アニメ雑感

  • となグラ

毎回主人公の妹が可愛い。…最後の写真撮影で顔が引きつる辺りが良い。ありえないほどの不器用さが純真さを担保するという構図。主人公とヒロインをくっ付けたくて仕方ない人たちばかり。ベッタベタでペラッペラのラブコメで、主人公もバカだけど、その有形無形の善意のオーラに、感情移入させる力がまだ残っている。一般的にこの手(ツンデレ幼馴染)の話では、主人公と特にヒロインが融通が効かないので、いかに脇役を動かすかが鍵になるだろう。

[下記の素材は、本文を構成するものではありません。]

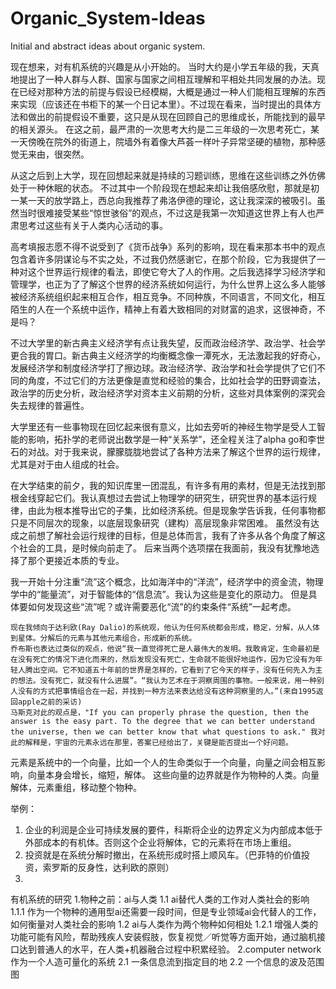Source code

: # Organic_System-Ideas
Initial and abstract ideas about organic system.

现在想来，对有机系统的兴趣是从小开始的。
当时大约是小学五年级的我，天真地提出了一种人群与人群、国家与国家之间相互理解和平相处共同发展的办法。现在已经对那种方法的前提与假设已经模糊，大概是通过一种人们能相互理解的东西来实现（应该还在书柜下的某一个日记本里）。不过现在看来，当时提出的具体方法和做出的前提假设不重要，这只是从现在回顾自己的思维成长，所能找到的最早的相关源头。
在这之前，最严肃的一次思考大约是二三年级的一次思考死亡，某一天傍晚在院外的街道上，院墙外有着像大芦荟一样叶子异常坚硬的植物，那种感觉无来由，很突然。

从这之后到上大学，现在回想起来就是持续的习题训练，思维在这些训练之外仿佛处于一种休眠的状态。
不过其中一个阶段现在想起来却让我倍感欣慰，那就是初一某一天的放学路上，西总向我推荐了弗洛伊德的理论，这让我深深的被吸引。虽然当时很难接受某些“惊世骇俗”的观点，不过这是我第一次知道这世界上有人也严肃思考过这些有关于人类内心活动的事。

高考填报志愿不得不说受到了《货币战争》系列的影响，现在看来那本书中的观点包含着许多阴谋论与不实之处，不过我仍然感谢它，在那个阶段，它为我提供了一种对这个世界运行规律的看法，即使它夸大了人的作用。之后我选择学习经济学和管理学，也正为了了解这个世界的经济系统如何运行，为什么世界上这么多人能够被经济系统组织起来相互合作，相互竞争。不同种族，不同语言，不同文化，相互陌生的人在一个系统中运作，精神上有着大致相同的对财富的追求，这很神奇，不是吗？

不过大学里的新古典主义经济学有点让我失望，反而政治经济学、政治学、社会学更合我的胃口。新古典主义经济学的均衡概念像一潭死水，无法激起我的好奇心，发展经济学和制度经济学打了擦边球。政治经济学、政治学和社会学提供了它们不同的角度，不过它们的方法更像是直觉和经验的集合，比如社会学的田野调查法，政治学的历史分析，政治经济学对资本主义前期的分析，这些对具体案例的深究会失去规律的普遍性。

大学里还有一些事物现在回忆起来很有意义，比如去旁听的神经生物学是受人工智能的影响，拓扑学的老师说出数学是一种“关系学”，还全程关注了alpha go和李世石的对战。对于我来说，朦朦胧胧地尝试了各种方法来了解这个世界的运行规律，尤其是对于由人组成的社会。

在大学结束的前夕，我的知识库里一团混乱，有许多有用的素材，但是无法找到那根金线穿起它们。我认真想过去尝试上物理学的研究生，研究世界的基本运行规律，由此为根本推导出它的子集，比如经济系统。但是现象学告诉我，任何事物都只是不同层次的现象，以底层现象研究（建构）高层现象非常困难。
虽然没有达成之前想了解社会运行规律的目标，但是总体而言，我有了许多从各个角度了解这个社会的工具，是时候向前走了。
后来当两个选项摆在我面前，我没有犹豫地选择了那个更接近本质的专业。

我一开始十分注重“流”这个概念，比如海洋中的“洋流”，经济学中的资金流，物理学中的“能量流”，对于智能体的“信息流”。我认为这些是变化的原动力。
但是具体要如何发现这些“流”呢？或许需要恶化“流”的约束条件“系统”一起考虑。

    现在我倾向于达利欧(Ray Dalio)的系统观，他认为任何系统都会形成，稳定，分解，从人体到星体。分解后的元素与其他元素组合，形成新的系统。
    乔布斯也表达过类似的观点，他说“我一直觉得死亡是人最伟大的发明。我敢肯定，生命最初是在没有死亡的情况下进化而来的，然后发现没有死亡，生命就不能很好地运作，因为它没有为年轻人腾出空间。它不知道五十年前的世界是怎样的，它看到了它今天的样子，没有任何先入为主的想法。没有死亡，就没有什么进展”。“我认为艺术在于洞察周围的事物。一般来说，用一种别人没有的方式把事情组合在一起，并找到一种方法来表达给没有这种洞察里的人。”(来自1995返回apple之前的采访)
    马斯克对此的观点是，"If you can properly phrase the question, then the answer is the easy part. To the degree that we can better understand the universe, then we can better know that what questions to ask." 我对此的解释是，宇宙的元素永远在那里，答案已经给出了，关键是能否提出一个好问题。

元素是系统中的一个向量，比如一个人的生命类似于一个向量，向量之间会相互影响，向量本身会增长，缩短，解体。
这些向量的边界就是作为物种的人类。向量解体，元素重组，移动整个物种。

举例：
1. 企业的利润是企业可持续发展的要件，科斯将企业的边界定义为内部成本低于外部成本的有机体。否则这个企业将解体，它的元素将在市场上重组。
2. 投资就是在系统分解时撤出，在系统形成时搭上顺风车。（巴菲特的价值投资，索罗斯的反身性，达利欧的原则）
3. 

有机系统的研究
    1.物种之前：ai与人类
      1.1 ai替代人类的工作对人类社会的影响
        1.1.1 作为一个物种的通用型ai还需要一段时间，但是专业领域ai会代替人的工作，如何衡量对人类社会的影响
      1.2 ai与人类作为两个物种如何相处
        1.2.1 增强人类的功能可能有风险，帮助残疾人安装假肢，恢复视觉／听觉等方面开始，通过脑机接口达到普通人的水平，在人类+机器融合过程中积累经验。
    2.computer network作为一个人造可量化的系统
        2.1 一条信息流到指定目的地
        2.2 一个信息的波及范围图
        

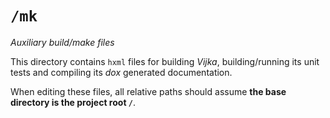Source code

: `/mk`
=====

_Auxiliary build/make files_

This directory contains `hxml` files for building _Vijka_, building/running its unit tests and compiling its _dox_ generated documentation.

When editing these files, all relative paths should assume **the base directory is the project root `/`**.
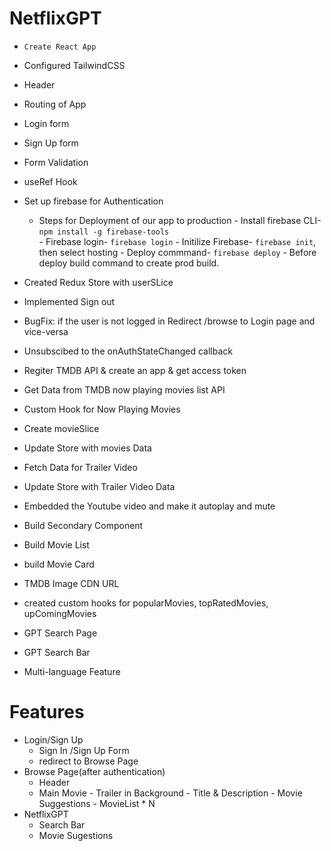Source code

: # NetflixGPT
- `Create React App`
- Configured TailwindCSS
- Header
- Routing of App
- Login form
- Sign Up form 
- Form Validation
- useRef Hook
- Set up firebase for Authentication
     - Steps for Deployment of our app to production
           - Install firebase CLI-  `npm install -g firebase-tools`  
           - Firebase login- `firebase login`
           - Initilize Firebase- `firebase init`, then select hosting
           - Deploy commmand- `firebase deploy`
           - Before deploy build command to create prod build.

- Created Redux Store with userSLice
- Implemented Sign out
- BugFix: if the user is not logged in Redirect  /browse to Login page and vice-versa
- Unsubscibed to the onAuthStateChanged callback
- Regiter TMDB API & create an app & get access token
- Get Data from TMDB now playing movies list API
- Custom Hook for Now Playing Movies
- Create movieSlice
- Update Store with movies Data
- Fetch Data for Trailer Video
- Update Store with Trailer Video Data
- Embedded the Youtube video and make it autoplay and mute
- Build Secondary Component
- Build Movie List
- build Movie Card
- TMDB Image CDN URL
- created custom hooks for popularMovies, topRatedMovies, upComingMovies
- GPT Search Page
- GPT Search Bar
- Multi-language Feature

# Features
- Login/Sign Up
     - Sign In /Sign Up Form
     - redirect to Browse Page
- Browse Page(after authentication)
     - Header
     - Main Movie
           - Trailer in Background
           - Title & Description
           - Movie Suggestions
                  - MovieList * N
- NetflixGPT
     - Search Bar
     - Movie Sugestions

ヒロインの姉が器用であり、友人は気が利くといった具合に、人間関係のパズルを解いてくれる、解くヒントを与えてくれる人物が必要になる。それはたいてい「大切なことを思い出す・気付く」という形をとる。今回なら怒った顔も可愛い、全部を受け入れるみたいな話。

  • NHKにようこそ

先輩がNHK団を設立して暗い自主制作映画を撮ったりする(した)展開が見たい。…ラノベの原作からは少し変えて、映像ならこうした方がいいという構成になっている。テーマだから仕様がないけど、いつも独特の閉鎖感がある。例えば、前回の人形を踏んだ所とか、エレベータが閉まる場面とか、希望を潰す場面にやたら凝る。いや、最初の方のバイトの面接を想定してブツブツ言いながら歩くシーンとか、晴れて鮮やかな背景と鬱屈や不安が衝突してて、印象深いし良い演出なんだけど、たまに開放感があるシーンを挟むとより良い。最後に岬が天使に見えるシーンがそれだろうけど、前に出てきた美少女ゲームの絵に負けてる。かように岬がさほど可愛くないのは難点なんだけど、むしろ絵に描いたような美少女ゲームより現実に眼を向けろというメタメッセージなのかもしれない。

水戸黄門みたいな話。最後の「トレビアン」の間が良い。ルイズに胸なんかなくったっていいんだ。…この作品は美少女系コンテンツにありがちな女尊男卑の構造がはっきり反映されていて、貴族と平民の身分差はその装飾に過ぎない(といっても作者は中世の世界を描きたかったらしい)。もし配役の性別を逆にして、男が女を犬と呼んで鞭で叩くと、かなり不穏当な空気になってしまうから、この設定は妥当だろう。ついでに、設定は倒錯的だが、行動は禁欲されているのも無難だろう。もし毎晩鞭で叩かれて感じてしまうのでは洒落にならない(といっても作者はたぶんそういう話も書けるだろうが)。萌えを標榜しながら、それでいて伝統的なヒロイックファンタジーの枠内に留まること。これを満たすのがラノベにふさわしい。